Rumah biasanya memiliki altar kecil atau kamidan- tempat pemujaan kepada dewa atau arwah leluhur, dengan persembahan sake dan lontong. Busur dan tepuk tangan dilakukan sebelum kamidan untuk menarik para dewa.

Keluaran

Cukup jelas bahwa Shinto Jepang memilikinya sendiri tujuan persatuan umat, pengembangan keharmonisan antara manusia dan alam, serta pengembangan semangat persatuan. Selain itu, Shinto praktis tidak menemukan kontradiksi dengan agama-agama besar dunia lainnya, karena nenek moyang yang sama dihormati hampir di mana-mana.

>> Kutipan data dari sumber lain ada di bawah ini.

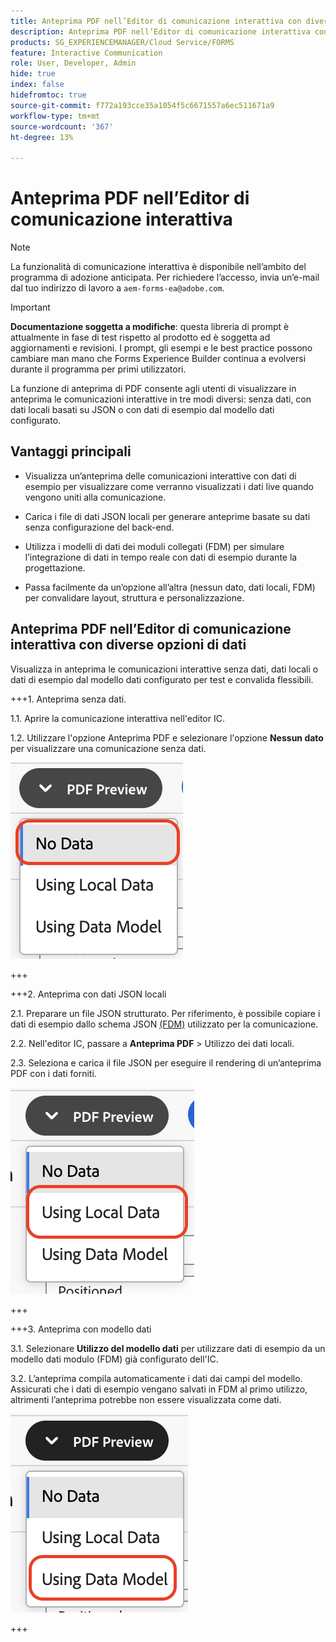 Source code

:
 ```yaml
---
title: Anteprima PDF nell’Editor di comunicazione interattiva con diverse opzioni di dati
description: Anteprima PDF nell’Editor di comunicazione interattiva con diverse opzioni di dati per visualizzare in anteprima le comunicazioni interattive in tre modi diversi.
products: SG_EXPERIENCEMANAGER/Cloud Service/FORMS
feature: Interactive Communication
role: User, Developer, Admin
hide: true
index: false
hidefromtoc: true
source-git-commit: f772a193cce35a1054f5c6671557a6ec511671a9
workflow-type: tm+mt
source-wordcount: '367'
ht-degree: 13%

---
```



# Anteprima PDF nell’Editor di comunicazione interattiva

>[!NOTE]
>
> La funzionalità di comunicazione interattiva è disponibile nell’ambito del programma di adozione anticipata. Per richiedere l’accesso, invia un’e-mail dal tuo indirizzo di lavoro a `aem-forms-ea@adobe.com`.

>[!IMPORTANT]
>
> **Documentazione soggetta a modifiche**: questa libreria di prompt è attualmente in fase di test rispetto al prodotto ed è soggetta ad aggiornamenti e revisioni. I prompt, gli esempi e le best practice possono cambiare man mano che Forms Experience Builder continua a evolversi durante il programma per primi utilizzatori.

La funzione di anteprima di PDF consente agli utenti di visualizzare in anteprima le comunicazioni interattive in tre modi diversi: senza dati, con dati locali basati su JSON o con dati di esempio dal modello dati configurato.

## Vantaggi principali

- Visualizza un’anteprima delle comunicazioni interattive con dati di esempio per visualizzare come verranno visualizzati i dati live quando vengono uniti alla comunicazione.

- Carica i file di dati JSON locali per generare anteprime basate su dati senza configurazione del back-end.

- Utilizza i modelli di dati dei moduli collegati (FDM) per simulare l’integrazione di dati in tempo reale con dati di esempio durante la progettazione.

- Passa facilmente da un’opzione all’altra (nessun dato, dati locali, FDM) per convalidare layout, struttura e personalizzazione.

## Anteprima PDF nell’Editor di comunicazione interattiva con diverse opzioni di dati

Visualizza in anteprima le comunicazioni interattive senza dati, dati locali o dati di esempio dal modello dati configurato per test e convalida flessibili.

+++&#x200B;1. Anteprima senza dati.

1.1. Aprire la comunicazione interattiva nell&#39;editor IC.

1.2. Utilizzare l&#39;opzione Anteprima PDF e selezionare l&#39;opzione **Nessun dato** per visualizzare una comunicazione senza dati.

![Trova documento IC](/help/forms/interactive-communication/assets/nodata.png)

+++

+++&#x200B;2. Anteprima con dati JSON locali

2.1. Preparare un file JSON strutturato. Per riferimento, è possibile copiare i dati di esempio dallo schema JSON [(FDM)](https://experienceleague.adobe.com/it/docs/experience-manager-cloud-service/content/forms/integrate/use-form-data-model/work-with-form-data-model) utilizzato per la comunicazione.

2.2. Nell&#39;editor IC, passare a **Anteprima PDF** > Utilizzo dei dati locali.

2.3. Seleziona e carica il file JSON per eseguire il rendering di un’anteprima PDF con i dati forniti.

![Trova documento IC](/help/forms/interactive-communication/assets/localdata.png)

+++

+++&#x200B;3. Anteprima con modello dati 

3.1. Selezionare **Utilizzo del modello dati** per utilizzare dati di esempio da un modello dati modulo (FDM) già configurato dell&#39;IC.

3.2. L’anteprima compila automaticamente i dati dai campi del modello. Assicurati che i dati di esempio vengano salvati in FDM al primo utilizzo, altrimenti l’anteprima potrebbe non essere visualizzata come dati.

![Trova documento IC](/help/forms/interactive-communication/assets/datamodel.png)

+++

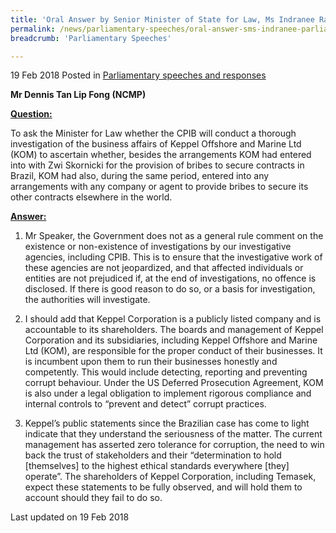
 ```yaml
---
title: 'Oral Answer by Senior Minister of State for Law, Ms Indranee Rajah S.C., to Parliamentary Question on Investigation of Keppel Offshore and Marine Ltd (KOM)'
permalink: /news/parliamentary-speeches/oral-answer-sms-indranee-parliamentary-question-kom-investigation/
breadcrumb: 'Parliamentary Speeches'

---
```



19 Feb 2018 Posted in [Parliamentary speeches and responses](/news/parliamentary-speeches)

**Mr Dennis Tan Lip Fong (NCMP)**

**<u>Question:</u>**

To ask the Minister for Law whether the CPIB will conduct a thorough investigation of the business affairs of Keppel Offshore and Marine Ltd (KOM) to ascertain whether, besides the arrangements KOM had entered into with Zwi Skornicki for the provision of bribes to secure contracts in Brazil, KOM had also, during the same period, entered into any arrangements with any company or agent to provide bribes to secure its other contracts elsewhere in the world.

**<u>Answer:</u>**

1. Mr Speaker, the Government does not as a general rule comment on the existence or non-existence of investigations by our investigative agencies, including CPIB. This is to ensure that the investigative work of these agencies are not jeopardized, and that affected individuals or entities are not prejudiced if, at the end of investigations, no offence is disclosed. If there is good reason to do so, or a basis for investigation, the authorities will investigate.

 

2. I should add that Keppel Corporation is a publicly listed company and is accountable to its shareholders. The boards and management of Keppel Corporation and its subsidiaries, including Keppel Offshore and Marine Ltd (KOM), are responsible for the proper conduct of their businesses. It is incumbent upon them to run their businesses honestly and competently. This would include detecting, reporting and preventing corrupt behaviour. Under the US Deferred Prosecution Agreement, KOM is also under a legal obligation to implement rigorous compliance and internal controls to “prevent and detect” corrupt practices.

 

3. Keppel’s public statements since the Brazilian case has come to light indicate that they understand the seriousness of the matter. The current management has asserted zero tolerance for corruption, the need to win back the trust of stakeholders and their “determination to hold [themselves] to the highest ethical standards everywhere [they] operate”. The shareholders of Keppel Corporation, including Temasek, expect these statements to be fully observed, and will hold them to account should they fail to do so.

<p class="right-side-updated">Last updated on 19 Feb 2018</p>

Jadi, seseorang bisa menjadi, misalnya, penganut Shinto dan Buddhis. Dan seperti yang ditunjukkan oleh pengalaman Shinto, yang utama adalah harmoni.

Mungkin suatu hari nanti, semua agama bahkan akan datang ke satu agama, atau lebih tepatnya, satu keyakinan, keyakinan dalam harmoni, cinta, dan hal-hal serupa yang secara unik berharga dan diperlukan untuk setiap orang yang berakal dan sukses.

Nah, itulah mengapa kami berharap semua orang harmoni dan kesejahteraan, dan jangan lupa untuk mengunjungi portal kami, di mana Anda dapat mempelajari banyak hal menarik tentang dunia spiritual. Dan dalam salah satu artikel berikut, kami akan mencoba untuk meringkas sebuah denominator umum untuk semua agama besar dunia dan kepercayaan masyarakat, dan, tentu saja, jangan lupa bahwa begitu banyak mempengaruhi sejarah, filsafat dan esensi Shintoisme.